The noble Lord, Lord Wigg, in the last debate gave an excellent description to those of your Lordships who do not know the system of Army bands and how they are connected with the regiment, so I will not repeat what he said. He certainly put noble Lords in the picture. He made the point that to the regiment, its band is something particular, something personal and something very real. And where was this regiment serving at the time when the IRA blew up their instruments? Northern Ireland. And what happens in Northern Ireland? May I ask the Minister to say how much it costs to protect Ministers and senior civil servants in Northern Ireland? Consider the fortunes that are being made in Northern Ireland by, for example, glass manufacturers. Who pays for all that? But what are we doing in this case? Here we are discussing a paltry sum. It is a sum which any of us, by mortgaging our houses or whatever, could pay, yet we are arguing over it.
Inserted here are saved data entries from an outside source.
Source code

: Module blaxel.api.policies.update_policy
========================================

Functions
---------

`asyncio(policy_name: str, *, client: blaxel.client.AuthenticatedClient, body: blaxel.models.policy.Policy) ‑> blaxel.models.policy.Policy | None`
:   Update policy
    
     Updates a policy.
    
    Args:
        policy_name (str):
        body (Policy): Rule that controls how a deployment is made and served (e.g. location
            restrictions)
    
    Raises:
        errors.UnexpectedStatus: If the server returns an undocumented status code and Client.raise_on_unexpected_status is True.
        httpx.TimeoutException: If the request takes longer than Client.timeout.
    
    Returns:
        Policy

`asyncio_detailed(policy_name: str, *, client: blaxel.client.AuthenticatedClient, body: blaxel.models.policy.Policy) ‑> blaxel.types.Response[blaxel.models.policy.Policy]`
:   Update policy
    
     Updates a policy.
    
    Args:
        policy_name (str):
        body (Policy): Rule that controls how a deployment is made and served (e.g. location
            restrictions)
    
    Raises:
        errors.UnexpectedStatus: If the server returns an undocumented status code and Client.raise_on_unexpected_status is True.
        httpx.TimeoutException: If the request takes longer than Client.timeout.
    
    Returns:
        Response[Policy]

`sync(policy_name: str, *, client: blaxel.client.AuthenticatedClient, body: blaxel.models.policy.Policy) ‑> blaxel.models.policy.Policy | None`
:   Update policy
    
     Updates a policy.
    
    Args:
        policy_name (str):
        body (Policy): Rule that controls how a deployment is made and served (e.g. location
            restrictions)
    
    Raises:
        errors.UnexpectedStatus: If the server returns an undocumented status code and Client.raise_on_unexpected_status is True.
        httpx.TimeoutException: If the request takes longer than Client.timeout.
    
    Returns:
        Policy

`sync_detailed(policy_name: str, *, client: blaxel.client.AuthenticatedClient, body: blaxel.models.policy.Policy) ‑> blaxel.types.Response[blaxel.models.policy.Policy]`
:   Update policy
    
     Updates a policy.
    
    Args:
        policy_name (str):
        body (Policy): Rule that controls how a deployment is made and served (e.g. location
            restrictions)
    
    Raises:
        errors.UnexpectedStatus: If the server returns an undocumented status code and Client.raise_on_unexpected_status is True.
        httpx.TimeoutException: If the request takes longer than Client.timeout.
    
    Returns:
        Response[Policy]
I went to see my old bandmaster last week. He now works at regimental headquarters in Exeter. He was not the regimental bandmaster in my day; he was a corporal drummer, I think. He had returned from one of the meetings that bandmasters have and he told me of the feeling that existed throughout that establishment over this matter. Yet this penny-pinching continues. More compensation than the amount we are talking about was given to a terrorist who was wounded in Northern Ireland. Why are we continuing to quibble over this? In my view, with respect to Lord Tranmire and not so much respect to the Government, all these arguments are irrelevant. This should be settled. Indeed, it should have been paid on the spot. The regiment, which had served the country and which was serving the country at that time should have been recompensed on the spot without any argument. That is the view of everybody I have discussed this with.
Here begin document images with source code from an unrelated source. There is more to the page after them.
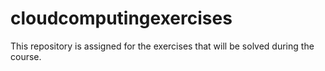 # cloudcomputingexercises
This repository is assigned for the exercises that will be solved during the course.
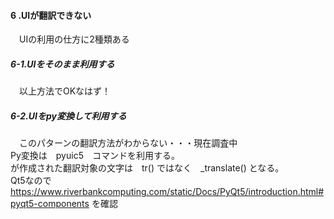 #### 6 .UIが翻訳できない  
　UIの利用の仕方に2種類ある  
##### 6-1.UIをそのまま利用する  
 　以上方法でOKなはず！  
##### 6-2.UIをpy変換して利用する  
　このパターンの翻訳方法がわからない・・・現在調査中  
  Py変換は　pyuic5　コマンドを利用する。  
  が作成された翻訳対象の文字は　tr() ではなく　_translate() となる。  
  Qt5なので　https://www.riverbankcomputing.com/static/Docs/PyQt5/introduction.html#pyqt5-components を確認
One final point. I have in my hand the instructions for bands. I do not think that Lord Wigg, in his excellent speech on the last occasion, instructed your Lordships on this subject, but my bandmaster discussed it with me last week. Amendment 3 of December 1972 to Instructions to Bands 1969, Army Code No. 14170, states what amount is to be paid to the Government—to the central fund—from band engagements. From the first £1,000, the public fund receives 7½ per cent.; above £1,000 it goes up to 10 per cent. That is what the Government get from all the Army bands when they play. If that is added together, would your Lordships think it beyond the realms of possibility that the regiment should be compensated out of that fund alone?
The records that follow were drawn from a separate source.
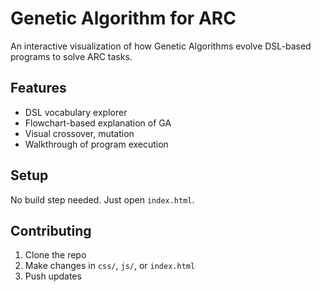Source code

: # Genetic Algorithm for ARC

An interactive visualization of how Genetic Algorithms evolve DSL-based programs to solve ARC tasks.

## Features
- DSL vocabulary explorer
- Flowchart-based explanation of GA
- Visual crossover, mutation
- Walkthrough of program execution

## Setup
No build step needed. Just open `index.html`.

## Contributing
1. Clone the repo
2. Make changes in `css/`, `js/`, or `index.html`
3. Push updates


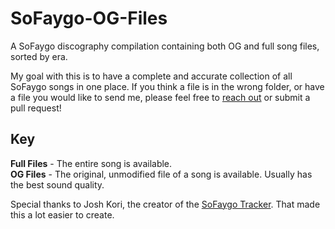 # SoFaygo-OG-Files
A SoFaygo discography compilation containing both OG and full song files, sorted by era.

My goal with this is to have a complete and accurate collection of all SoFaygo songs in one place. If you think a file is in the wrong folder, or have a file you would like to send me, please feel free to [reach out](https://discordapp.com/users/309659916858294273) or submit a pull request!

## Key
**Full Files** - The entire song is available. <br/>
**OG Files**	- The original, unmodified file of a song is available. Usually has the best sound quality.

Special thanks to Josh Kori, the creator of the [SoFaygo Tracker]([url](https://docs.google.com/spreadsheets/u/0/d/1HISW5L6rWvEW-ZtHrUQRBbjwfOYTrTuzi5fgPkwtObQ/htmlview)). That made this a lot easier to create.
I do not look on this as a question of bureaucratic arguments. I do not look on it from the point of view of regulations. I go on the basis that "man cannot live by bread alone", and those of us who have served look on this as an absolute scandal. I wholeheartedly support the noble Lord, Lord Tranmire, in his Resolution.

12.26 a.m.

Lord WESTBURY

My Lords, in support of my noble friend Lord Tranmire and the Green Howards, I feel that I am expressing the view of a great many people who are connected with the regiment in North Yorkshire, when I say that a gross injustice has been done by an ungrateful and ungenerous Government.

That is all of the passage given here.